EXERCISE BRIEF: Give the number of lines in this listing that contain "algorithmic", with no other words.

□ □ □ □ □ □ □

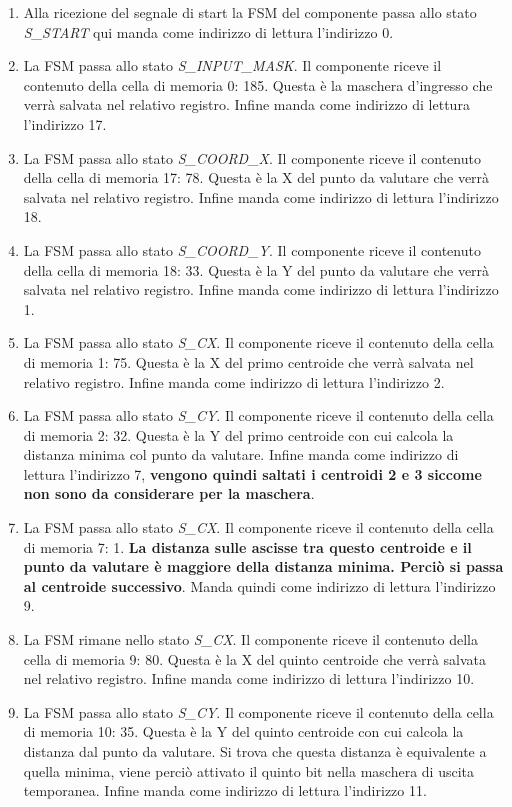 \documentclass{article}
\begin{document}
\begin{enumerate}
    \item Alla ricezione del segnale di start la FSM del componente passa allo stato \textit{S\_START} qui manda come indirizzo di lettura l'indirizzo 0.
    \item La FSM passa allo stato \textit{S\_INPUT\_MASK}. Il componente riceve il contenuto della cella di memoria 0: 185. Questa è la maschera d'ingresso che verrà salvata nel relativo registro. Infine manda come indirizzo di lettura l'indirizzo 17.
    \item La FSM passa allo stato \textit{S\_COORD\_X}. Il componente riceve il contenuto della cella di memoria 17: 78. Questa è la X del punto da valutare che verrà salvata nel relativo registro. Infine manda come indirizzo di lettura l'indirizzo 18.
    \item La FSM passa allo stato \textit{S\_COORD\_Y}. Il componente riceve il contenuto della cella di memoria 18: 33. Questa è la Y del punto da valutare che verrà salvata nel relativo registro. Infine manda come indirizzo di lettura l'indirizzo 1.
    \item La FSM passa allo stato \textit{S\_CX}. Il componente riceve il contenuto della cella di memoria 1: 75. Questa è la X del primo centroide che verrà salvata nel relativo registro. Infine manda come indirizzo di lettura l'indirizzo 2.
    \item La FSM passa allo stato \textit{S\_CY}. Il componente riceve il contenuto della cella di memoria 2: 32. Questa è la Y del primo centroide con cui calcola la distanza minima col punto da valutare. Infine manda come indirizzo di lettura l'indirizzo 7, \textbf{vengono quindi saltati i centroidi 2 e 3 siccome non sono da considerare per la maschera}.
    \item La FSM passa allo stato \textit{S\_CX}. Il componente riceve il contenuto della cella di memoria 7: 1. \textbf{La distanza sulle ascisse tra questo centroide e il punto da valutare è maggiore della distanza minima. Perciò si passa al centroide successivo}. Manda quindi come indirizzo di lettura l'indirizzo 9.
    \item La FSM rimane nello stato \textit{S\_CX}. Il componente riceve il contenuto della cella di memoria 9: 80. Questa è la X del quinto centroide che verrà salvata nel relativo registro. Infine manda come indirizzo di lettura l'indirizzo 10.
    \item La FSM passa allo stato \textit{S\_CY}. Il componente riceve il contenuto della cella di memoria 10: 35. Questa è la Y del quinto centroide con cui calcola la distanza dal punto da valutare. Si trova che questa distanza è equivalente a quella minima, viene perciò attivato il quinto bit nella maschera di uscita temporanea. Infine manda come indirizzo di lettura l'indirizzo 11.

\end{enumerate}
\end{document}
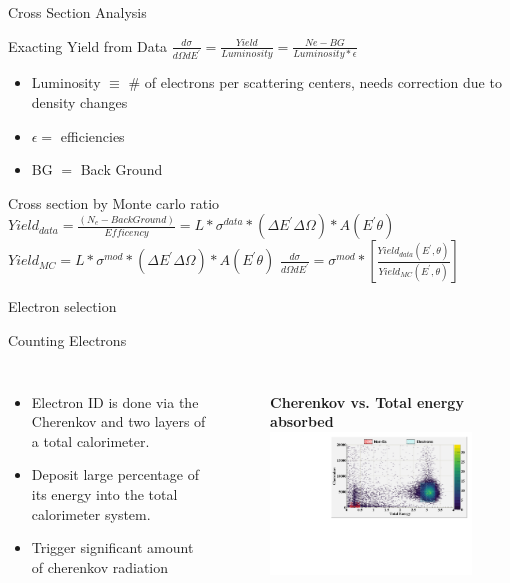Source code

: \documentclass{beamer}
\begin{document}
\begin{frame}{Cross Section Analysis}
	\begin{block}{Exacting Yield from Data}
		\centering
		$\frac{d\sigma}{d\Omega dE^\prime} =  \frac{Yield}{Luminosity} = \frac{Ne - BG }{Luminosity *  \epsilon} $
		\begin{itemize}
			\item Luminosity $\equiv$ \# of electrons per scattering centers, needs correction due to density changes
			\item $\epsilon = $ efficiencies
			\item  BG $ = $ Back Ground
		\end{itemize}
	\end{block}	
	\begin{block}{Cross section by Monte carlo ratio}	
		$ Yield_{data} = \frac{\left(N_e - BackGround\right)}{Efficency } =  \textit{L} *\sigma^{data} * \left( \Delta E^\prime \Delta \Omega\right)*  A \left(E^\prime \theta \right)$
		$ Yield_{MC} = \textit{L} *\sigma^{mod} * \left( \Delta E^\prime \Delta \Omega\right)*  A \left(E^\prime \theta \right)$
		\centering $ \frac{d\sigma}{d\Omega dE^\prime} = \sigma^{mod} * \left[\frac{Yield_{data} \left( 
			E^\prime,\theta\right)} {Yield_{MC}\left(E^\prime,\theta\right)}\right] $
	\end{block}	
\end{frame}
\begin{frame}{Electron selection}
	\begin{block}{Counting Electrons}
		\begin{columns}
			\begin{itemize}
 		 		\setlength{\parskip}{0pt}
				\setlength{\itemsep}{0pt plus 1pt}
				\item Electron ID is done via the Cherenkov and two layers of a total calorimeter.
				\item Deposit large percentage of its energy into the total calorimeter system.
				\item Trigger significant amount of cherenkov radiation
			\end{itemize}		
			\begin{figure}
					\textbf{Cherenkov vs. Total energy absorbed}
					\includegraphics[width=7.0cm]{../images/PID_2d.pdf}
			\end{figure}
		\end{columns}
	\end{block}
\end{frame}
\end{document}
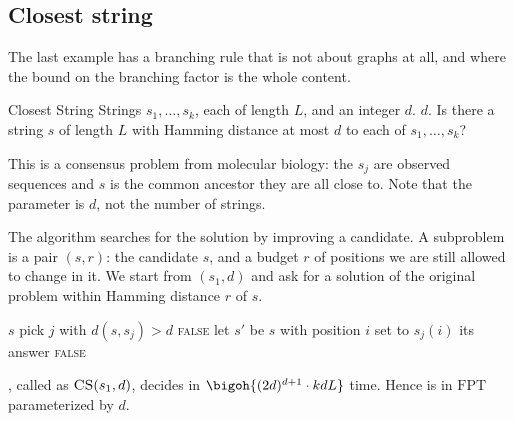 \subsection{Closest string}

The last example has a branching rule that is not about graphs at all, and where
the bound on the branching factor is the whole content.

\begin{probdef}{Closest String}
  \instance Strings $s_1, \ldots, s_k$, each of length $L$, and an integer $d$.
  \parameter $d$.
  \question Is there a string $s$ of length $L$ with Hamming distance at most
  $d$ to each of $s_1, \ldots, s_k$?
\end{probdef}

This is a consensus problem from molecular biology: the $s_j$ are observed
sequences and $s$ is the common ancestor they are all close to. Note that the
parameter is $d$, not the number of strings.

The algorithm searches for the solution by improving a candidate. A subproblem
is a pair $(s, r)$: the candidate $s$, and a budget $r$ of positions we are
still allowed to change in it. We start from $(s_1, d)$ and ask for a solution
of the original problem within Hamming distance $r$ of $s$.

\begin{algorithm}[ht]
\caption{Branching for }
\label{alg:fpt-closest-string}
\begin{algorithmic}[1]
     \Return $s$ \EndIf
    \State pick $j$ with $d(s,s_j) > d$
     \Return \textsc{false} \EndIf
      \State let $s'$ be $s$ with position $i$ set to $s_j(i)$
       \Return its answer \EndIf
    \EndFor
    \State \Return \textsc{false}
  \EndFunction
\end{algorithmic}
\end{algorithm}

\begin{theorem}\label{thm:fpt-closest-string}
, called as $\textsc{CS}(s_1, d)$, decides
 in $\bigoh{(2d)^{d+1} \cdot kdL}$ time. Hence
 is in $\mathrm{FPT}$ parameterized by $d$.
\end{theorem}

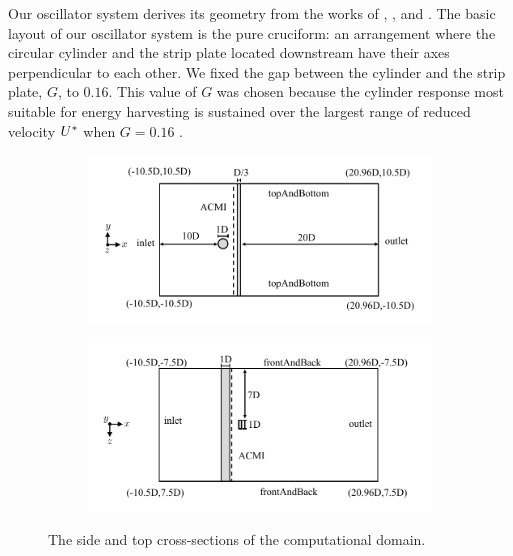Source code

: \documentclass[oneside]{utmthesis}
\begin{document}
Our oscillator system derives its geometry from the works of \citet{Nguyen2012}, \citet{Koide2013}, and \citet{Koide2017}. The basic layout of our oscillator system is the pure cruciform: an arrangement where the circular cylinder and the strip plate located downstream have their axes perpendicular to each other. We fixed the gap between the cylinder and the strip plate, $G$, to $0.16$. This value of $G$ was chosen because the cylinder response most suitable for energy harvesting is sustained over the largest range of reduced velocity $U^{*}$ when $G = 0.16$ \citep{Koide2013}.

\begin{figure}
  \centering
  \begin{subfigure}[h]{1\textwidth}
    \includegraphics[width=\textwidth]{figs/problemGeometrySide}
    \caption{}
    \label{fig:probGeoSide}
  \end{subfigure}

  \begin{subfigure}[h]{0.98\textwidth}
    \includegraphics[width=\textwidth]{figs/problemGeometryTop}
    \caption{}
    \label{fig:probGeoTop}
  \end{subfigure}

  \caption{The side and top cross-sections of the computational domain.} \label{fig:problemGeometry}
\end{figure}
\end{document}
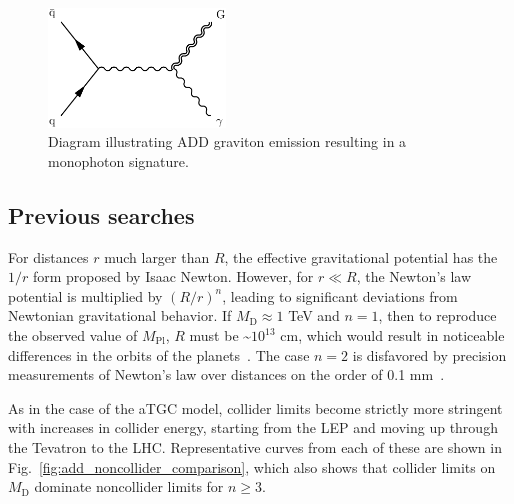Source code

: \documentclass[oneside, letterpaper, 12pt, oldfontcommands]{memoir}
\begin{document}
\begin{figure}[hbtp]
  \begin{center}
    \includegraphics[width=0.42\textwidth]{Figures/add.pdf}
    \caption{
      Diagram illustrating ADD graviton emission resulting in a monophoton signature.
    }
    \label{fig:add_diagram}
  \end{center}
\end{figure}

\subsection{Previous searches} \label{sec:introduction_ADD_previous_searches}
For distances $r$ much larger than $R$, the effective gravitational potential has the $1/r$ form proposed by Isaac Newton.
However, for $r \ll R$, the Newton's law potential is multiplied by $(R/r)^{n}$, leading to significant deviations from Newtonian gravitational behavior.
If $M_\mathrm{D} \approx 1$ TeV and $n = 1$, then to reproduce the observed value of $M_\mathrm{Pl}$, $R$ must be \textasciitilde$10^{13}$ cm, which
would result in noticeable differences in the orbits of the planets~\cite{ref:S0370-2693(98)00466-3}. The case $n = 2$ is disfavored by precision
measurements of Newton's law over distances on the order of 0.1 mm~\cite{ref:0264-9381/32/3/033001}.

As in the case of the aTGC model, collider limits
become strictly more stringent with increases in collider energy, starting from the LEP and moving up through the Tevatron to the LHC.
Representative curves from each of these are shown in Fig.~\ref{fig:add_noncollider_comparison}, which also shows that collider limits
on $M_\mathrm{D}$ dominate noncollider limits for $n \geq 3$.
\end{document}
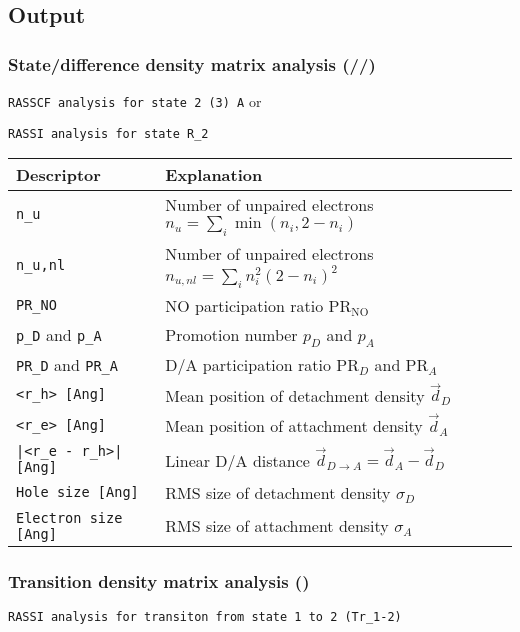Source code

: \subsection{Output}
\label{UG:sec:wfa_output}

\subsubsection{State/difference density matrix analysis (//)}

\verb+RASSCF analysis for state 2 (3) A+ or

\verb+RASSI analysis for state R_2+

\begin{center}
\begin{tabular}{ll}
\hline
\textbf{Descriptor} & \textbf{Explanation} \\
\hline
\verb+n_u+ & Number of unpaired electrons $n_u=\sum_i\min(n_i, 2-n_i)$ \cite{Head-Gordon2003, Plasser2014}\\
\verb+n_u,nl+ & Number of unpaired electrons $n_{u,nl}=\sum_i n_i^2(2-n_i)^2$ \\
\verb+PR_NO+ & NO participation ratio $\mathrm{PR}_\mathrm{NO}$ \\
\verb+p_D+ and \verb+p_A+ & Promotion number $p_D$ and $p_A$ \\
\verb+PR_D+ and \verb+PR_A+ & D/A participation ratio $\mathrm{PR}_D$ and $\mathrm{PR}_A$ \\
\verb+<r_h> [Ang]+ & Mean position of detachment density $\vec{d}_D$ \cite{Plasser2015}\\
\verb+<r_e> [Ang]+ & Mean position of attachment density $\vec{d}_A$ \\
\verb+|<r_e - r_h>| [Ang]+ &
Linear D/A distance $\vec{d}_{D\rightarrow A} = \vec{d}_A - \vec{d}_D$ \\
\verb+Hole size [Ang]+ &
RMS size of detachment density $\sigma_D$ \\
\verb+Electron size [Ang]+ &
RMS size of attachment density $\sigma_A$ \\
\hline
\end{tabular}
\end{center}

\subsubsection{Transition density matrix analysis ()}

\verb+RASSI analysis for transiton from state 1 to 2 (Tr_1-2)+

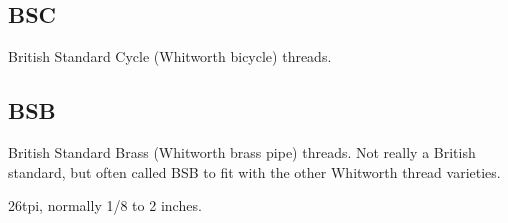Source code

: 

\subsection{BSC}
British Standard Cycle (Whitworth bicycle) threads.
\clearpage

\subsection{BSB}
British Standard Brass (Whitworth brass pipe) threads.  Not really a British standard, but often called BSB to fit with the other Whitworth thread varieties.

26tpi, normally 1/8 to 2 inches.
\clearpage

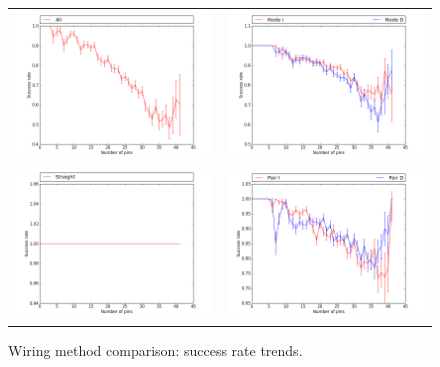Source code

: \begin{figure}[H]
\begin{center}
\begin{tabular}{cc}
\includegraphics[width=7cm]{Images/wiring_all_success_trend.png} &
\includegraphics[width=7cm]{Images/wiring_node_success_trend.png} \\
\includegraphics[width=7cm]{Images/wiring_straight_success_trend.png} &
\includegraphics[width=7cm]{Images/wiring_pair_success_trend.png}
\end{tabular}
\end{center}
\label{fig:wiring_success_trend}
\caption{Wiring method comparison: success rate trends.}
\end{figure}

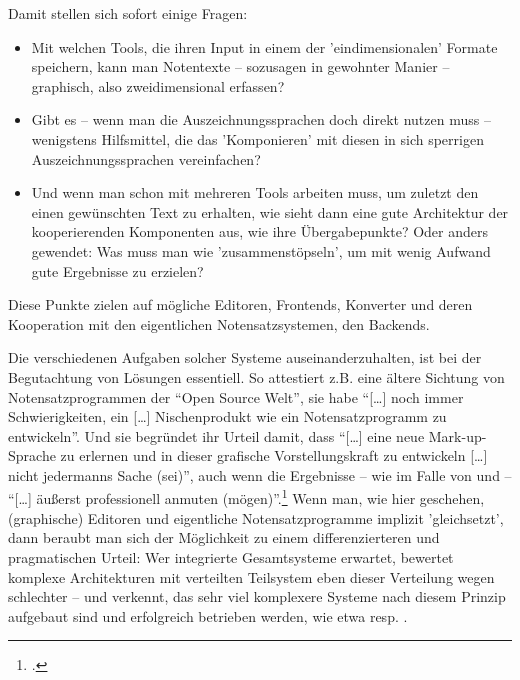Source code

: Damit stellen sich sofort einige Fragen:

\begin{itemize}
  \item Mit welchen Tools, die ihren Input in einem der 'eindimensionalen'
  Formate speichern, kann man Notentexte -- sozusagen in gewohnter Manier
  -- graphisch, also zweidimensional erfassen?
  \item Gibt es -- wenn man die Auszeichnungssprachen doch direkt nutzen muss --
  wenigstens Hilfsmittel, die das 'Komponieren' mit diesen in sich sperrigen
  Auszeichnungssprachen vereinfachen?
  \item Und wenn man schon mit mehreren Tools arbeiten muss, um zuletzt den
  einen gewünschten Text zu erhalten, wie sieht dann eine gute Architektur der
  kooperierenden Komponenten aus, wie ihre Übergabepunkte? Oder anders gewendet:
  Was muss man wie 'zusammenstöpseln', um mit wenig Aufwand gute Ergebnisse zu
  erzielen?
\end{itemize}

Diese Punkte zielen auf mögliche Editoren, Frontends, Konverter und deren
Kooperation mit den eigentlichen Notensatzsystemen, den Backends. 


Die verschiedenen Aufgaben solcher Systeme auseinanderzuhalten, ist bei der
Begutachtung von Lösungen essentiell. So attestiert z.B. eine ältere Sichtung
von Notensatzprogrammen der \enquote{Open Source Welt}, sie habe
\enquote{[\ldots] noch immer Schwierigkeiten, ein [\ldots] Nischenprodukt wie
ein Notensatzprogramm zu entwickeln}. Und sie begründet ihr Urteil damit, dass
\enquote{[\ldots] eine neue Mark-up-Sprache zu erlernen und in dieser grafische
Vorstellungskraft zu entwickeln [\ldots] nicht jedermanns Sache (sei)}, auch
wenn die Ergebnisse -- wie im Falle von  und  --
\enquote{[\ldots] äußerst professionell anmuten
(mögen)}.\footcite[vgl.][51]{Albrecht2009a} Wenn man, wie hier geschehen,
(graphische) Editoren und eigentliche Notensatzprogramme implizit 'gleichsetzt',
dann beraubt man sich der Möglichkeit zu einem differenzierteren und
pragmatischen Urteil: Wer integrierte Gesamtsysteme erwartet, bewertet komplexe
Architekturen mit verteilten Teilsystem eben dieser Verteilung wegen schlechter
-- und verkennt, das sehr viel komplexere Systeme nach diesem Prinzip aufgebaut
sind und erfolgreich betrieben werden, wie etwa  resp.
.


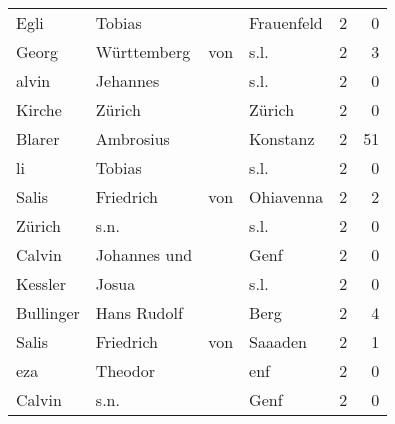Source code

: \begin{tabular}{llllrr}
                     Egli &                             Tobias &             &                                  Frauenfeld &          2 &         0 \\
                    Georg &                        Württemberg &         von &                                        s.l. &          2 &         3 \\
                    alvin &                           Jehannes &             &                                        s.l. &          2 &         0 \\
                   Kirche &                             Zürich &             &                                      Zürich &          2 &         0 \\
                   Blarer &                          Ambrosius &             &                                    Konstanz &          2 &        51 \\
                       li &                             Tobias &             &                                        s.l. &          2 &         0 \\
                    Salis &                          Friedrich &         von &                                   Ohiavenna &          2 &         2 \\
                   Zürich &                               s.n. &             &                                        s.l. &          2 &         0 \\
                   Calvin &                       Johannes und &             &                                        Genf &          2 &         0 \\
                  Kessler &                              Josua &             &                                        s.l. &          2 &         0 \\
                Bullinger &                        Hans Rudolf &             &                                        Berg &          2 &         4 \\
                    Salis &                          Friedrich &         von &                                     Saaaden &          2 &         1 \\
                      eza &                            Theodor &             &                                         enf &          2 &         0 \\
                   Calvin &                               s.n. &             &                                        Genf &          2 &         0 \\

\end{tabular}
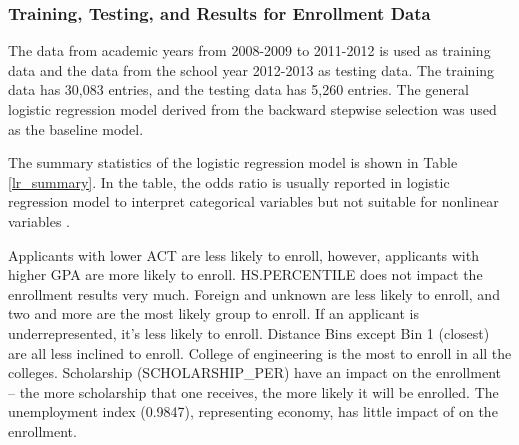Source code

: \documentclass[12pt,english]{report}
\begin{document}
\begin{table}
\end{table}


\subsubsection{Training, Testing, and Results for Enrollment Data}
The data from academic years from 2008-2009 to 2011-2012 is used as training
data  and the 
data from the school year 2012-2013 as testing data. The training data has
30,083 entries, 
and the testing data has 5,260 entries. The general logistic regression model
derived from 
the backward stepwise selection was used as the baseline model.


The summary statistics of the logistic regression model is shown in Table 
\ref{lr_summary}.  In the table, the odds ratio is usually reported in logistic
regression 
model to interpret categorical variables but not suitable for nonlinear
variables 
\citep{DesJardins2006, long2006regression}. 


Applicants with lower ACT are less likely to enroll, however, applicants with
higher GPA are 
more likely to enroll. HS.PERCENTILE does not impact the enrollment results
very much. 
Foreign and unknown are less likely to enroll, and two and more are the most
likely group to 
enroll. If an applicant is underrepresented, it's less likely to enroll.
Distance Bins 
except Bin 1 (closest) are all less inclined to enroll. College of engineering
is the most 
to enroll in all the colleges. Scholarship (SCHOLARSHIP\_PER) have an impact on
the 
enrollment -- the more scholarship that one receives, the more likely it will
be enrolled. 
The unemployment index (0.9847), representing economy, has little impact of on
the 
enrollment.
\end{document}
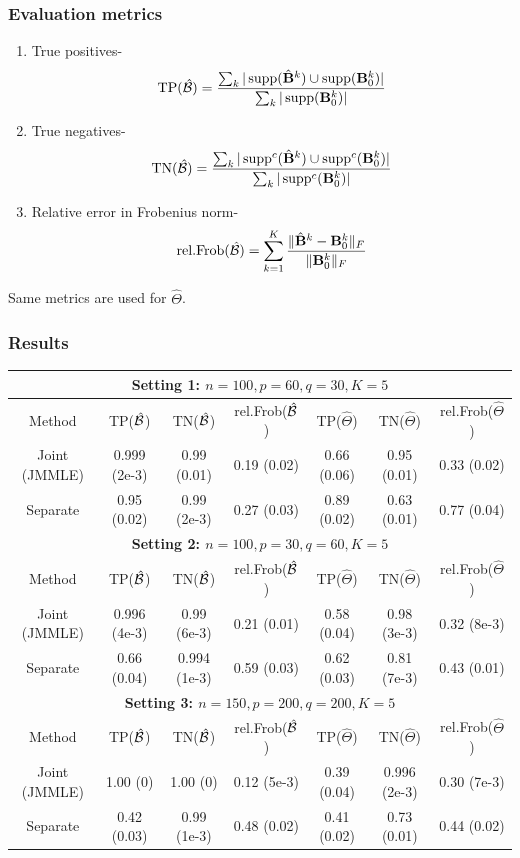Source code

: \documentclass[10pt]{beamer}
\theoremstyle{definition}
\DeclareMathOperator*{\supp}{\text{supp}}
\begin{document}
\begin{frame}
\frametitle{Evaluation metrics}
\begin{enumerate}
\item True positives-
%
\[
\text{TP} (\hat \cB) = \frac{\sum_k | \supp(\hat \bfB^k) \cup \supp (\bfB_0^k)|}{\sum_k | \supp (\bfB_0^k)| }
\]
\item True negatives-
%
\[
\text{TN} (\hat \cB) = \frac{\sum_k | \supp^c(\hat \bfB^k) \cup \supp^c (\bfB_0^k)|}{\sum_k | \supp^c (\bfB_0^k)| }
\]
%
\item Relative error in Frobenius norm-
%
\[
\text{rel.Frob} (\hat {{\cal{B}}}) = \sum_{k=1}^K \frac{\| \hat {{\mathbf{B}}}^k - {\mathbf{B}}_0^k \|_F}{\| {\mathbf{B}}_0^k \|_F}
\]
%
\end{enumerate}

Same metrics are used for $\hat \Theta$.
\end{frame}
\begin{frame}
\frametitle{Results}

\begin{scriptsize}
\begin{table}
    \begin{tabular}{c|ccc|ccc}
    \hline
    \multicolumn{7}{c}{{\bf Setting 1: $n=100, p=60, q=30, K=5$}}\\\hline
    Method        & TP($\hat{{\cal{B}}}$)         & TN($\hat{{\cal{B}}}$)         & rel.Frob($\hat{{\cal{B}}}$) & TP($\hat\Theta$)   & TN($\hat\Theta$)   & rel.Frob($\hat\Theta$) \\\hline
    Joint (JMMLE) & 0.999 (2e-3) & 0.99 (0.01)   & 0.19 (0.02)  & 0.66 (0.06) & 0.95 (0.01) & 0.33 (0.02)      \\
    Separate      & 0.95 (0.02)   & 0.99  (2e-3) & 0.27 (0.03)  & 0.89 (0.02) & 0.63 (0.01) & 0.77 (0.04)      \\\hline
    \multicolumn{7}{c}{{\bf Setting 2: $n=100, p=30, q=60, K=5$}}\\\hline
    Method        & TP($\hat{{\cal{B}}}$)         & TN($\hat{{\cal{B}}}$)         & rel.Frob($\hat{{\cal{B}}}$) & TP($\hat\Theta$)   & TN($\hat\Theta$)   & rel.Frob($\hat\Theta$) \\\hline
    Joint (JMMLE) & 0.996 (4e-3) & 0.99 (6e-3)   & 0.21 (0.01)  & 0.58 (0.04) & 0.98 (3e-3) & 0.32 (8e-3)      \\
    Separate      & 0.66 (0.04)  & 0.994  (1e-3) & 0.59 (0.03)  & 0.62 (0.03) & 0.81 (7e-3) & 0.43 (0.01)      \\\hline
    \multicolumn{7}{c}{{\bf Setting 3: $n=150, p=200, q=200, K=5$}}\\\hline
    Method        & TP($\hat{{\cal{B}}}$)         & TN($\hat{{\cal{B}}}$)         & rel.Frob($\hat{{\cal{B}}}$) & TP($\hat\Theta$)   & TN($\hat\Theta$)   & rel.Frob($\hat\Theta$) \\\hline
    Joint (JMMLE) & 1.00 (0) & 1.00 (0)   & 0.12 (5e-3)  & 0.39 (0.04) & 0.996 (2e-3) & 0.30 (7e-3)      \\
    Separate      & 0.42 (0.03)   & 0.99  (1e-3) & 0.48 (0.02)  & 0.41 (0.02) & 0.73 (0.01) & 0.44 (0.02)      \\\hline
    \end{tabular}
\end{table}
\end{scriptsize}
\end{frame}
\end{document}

□ □ □ □ □ □ □

SOLVED EXERCISE: 2